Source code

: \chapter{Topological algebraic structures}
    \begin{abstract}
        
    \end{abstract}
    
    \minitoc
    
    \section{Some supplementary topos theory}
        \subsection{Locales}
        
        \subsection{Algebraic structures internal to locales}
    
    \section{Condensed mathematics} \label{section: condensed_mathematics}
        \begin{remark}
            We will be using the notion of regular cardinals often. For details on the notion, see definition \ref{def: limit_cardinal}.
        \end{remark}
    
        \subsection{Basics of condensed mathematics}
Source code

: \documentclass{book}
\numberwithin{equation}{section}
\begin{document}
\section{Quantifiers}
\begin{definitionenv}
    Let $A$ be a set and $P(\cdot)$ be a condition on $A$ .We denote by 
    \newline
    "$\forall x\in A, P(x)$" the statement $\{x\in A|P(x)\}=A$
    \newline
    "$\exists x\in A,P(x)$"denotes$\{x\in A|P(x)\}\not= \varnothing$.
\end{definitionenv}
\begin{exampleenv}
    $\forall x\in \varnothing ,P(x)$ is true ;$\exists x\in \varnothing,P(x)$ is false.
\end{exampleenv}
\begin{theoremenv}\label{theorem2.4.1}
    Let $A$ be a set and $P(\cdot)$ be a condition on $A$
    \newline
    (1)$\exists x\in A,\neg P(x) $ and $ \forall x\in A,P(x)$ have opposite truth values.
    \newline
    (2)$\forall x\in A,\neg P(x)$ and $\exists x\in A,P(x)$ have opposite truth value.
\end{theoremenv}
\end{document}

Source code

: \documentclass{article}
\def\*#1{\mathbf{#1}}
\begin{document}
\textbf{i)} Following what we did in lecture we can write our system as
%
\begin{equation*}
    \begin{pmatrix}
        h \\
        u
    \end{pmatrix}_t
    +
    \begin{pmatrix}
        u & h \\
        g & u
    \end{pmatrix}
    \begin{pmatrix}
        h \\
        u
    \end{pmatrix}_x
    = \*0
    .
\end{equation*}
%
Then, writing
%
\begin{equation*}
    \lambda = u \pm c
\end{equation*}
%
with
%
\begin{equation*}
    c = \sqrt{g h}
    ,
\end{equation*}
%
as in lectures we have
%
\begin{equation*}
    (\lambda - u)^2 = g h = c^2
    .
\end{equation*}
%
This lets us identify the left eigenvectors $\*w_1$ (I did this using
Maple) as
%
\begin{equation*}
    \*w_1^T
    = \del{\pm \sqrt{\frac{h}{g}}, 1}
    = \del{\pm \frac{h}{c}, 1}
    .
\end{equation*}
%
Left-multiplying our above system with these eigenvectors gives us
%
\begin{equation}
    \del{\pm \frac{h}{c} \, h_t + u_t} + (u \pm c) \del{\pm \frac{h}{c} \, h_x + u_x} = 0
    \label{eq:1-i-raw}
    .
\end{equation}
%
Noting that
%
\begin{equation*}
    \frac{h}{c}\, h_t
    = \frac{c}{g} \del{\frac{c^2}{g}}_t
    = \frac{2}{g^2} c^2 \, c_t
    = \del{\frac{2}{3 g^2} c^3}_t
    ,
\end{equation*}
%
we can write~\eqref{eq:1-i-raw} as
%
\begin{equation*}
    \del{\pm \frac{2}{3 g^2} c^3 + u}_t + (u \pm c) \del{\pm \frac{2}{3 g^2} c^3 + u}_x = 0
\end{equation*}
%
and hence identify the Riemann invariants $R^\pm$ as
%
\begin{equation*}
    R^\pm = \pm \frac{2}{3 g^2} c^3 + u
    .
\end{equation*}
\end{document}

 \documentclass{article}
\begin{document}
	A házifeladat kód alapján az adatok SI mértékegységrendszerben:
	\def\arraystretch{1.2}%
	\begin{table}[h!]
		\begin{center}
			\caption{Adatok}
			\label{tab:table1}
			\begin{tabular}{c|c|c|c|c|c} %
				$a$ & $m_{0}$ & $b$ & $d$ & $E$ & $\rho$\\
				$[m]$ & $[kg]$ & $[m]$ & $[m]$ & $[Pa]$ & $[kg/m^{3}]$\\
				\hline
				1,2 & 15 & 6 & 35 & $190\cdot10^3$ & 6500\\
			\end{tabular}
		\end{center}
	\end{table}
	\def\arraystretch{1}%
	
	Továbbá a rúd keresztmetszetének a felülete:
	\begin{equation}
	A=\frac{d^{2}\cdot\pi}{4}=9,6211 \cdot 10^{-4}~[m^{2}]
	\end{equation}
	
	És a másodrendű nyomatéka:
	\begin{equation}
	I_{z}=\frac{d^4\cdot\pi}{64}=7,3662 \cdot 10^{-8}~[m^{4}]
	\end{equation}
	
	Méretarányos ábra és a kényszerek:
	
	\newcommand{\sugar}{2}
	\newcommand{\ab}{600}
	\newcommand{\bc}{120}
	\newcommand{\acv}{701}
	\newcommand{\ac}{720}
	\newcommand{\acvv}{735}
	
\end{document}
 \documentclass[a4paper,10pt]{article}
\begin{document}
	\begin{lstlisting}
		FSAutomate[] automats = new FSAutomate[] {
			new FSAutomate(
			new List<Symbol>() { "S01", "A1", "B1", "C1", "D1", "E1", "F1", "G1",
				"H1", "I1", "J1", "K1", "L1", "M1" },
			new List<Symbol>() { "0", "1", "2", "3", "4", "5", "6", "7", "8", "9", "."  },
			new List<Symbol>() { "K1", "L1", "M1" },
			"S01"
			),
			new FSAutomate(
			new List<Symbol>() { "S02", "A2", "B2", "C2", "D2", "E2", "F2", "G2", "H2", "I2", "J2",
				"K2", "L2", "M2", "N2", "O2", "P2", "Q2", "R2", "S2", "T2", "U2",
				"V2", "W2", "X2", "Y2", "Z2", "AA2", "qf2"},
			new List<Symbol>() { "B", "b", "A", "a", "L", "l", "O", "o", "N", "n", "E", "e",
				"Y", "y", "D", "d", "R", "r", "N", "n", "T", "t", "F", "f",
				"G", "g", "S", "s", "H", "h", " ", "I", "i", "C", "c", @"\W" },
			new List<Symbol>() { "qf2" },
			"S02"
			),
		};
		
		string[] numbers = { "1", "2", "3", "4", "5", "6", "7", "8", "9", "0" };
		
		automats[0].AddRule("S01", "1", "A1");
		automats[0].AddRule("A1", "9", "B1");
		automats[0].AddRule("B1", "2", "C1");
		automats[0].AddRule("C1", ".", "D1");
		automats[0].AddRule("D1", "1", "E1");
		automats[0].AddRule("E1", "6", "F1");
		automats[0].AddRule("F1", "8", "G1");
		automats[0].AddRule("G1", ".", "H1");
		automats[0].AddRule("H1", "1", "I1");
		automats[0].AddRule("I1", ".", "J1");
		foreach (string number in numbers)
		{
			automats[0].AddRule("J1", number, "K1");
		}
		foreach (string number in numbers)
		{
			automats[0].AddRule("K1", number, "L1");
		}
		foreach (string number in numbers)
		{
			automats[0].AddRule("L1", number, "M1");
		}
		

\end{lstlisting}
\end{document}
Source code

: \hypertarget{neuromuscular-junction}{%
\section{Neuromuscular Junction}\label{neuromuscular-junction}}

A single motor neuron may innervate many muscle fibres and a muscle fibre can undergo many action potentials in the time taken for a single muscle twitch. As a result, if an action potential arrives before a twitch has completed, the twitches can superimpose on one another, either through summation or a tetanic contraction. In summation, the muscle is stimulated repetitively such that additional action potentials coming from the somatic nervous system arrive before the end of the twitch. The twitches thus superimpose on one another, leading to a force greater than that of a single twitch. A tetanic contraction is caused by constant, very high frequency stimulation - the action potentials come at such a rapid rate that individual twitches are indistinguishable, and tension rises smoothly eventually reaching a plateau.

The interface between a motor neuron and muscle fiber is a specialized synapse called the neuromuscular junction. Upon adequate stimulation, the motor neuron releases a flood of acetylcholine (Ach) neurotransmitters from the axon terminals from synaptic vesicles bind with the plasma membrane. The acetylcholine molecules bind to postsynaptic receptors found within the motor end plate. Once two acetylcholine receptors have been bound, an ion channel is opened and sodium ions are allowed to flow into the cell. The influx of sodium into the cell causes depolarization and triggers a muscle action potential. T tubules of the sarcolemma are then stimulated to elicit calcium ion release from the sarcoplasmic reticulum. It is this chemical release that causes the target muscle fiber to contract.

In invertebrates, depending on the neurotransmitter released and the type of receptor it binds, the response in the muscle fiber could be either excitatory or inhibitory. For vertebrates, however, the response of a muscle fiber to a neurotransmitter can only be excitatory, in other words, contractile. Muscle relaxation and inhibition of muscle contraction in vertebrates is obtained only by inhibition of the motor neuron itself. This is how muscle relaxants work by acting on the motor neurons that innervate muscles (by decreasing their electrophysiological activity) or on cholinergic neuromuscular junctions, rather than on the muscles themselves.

——————————

- _Problem description_: What is the number of lines in the records that include the word "newcommand"? Answer with that number only.

- _Result for this exercise_: 6